Records to use =>
== Segment start ==

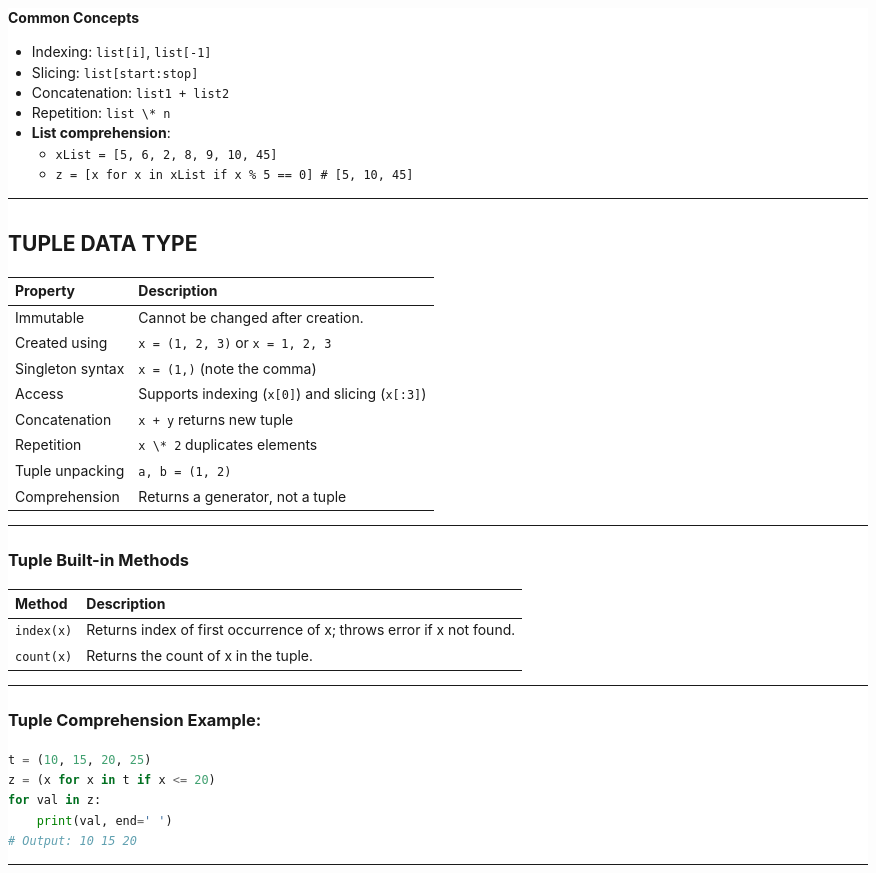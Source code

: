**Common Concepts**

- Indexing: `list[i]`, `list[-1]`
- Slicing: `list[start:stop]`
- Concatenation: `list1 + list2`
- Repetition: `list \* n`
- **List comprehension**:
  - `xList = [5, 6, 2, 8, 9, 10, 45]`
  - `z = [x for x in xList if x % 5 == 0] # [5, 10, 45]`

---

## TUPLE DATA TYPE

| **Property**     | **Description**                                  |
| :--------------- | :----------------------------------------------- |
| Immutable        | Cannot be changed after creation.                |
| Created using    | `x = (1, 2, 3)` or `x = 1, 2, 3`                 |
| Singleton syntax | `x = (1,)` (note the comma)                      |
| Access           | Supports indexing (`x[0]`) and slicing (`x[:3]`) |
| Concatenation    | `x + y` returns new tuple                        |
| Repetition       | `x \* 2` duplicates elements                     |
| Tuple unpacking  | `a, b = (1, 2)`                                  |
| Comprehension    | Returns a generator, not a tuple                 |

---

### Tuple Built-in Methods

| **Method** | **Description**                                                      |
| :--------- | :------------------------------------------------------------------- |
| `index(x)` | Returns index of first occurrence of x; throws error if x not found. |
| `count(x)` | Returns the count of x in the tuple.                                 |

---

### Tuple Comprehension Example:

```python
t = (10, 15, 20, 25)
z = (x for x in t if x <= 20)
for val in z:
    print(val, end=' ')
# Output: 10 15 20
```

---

== Segment end ==

Assigned task =>
Copy exactly, and copy nothing else: the lines from the start of the data above through the line that holds "## TUPLE DATA TYPE". The pictures stay out.

Response box =>
Source code

:**Common Concepts**

- Indexing: `list[i]`, `list[-1]`
- Slicing: `list[start:stop]`
- Concatenation: `list1 + list2`
- Repetition: `list \* n`
- **List comprehension**:
  - `xList = [5, 6, 2, 8, 9, 10, 45]`
  - `z = [x for x in xList if x % 5 == 0] # [5, 10, 45]`

---

## TUPLE DATA TYPE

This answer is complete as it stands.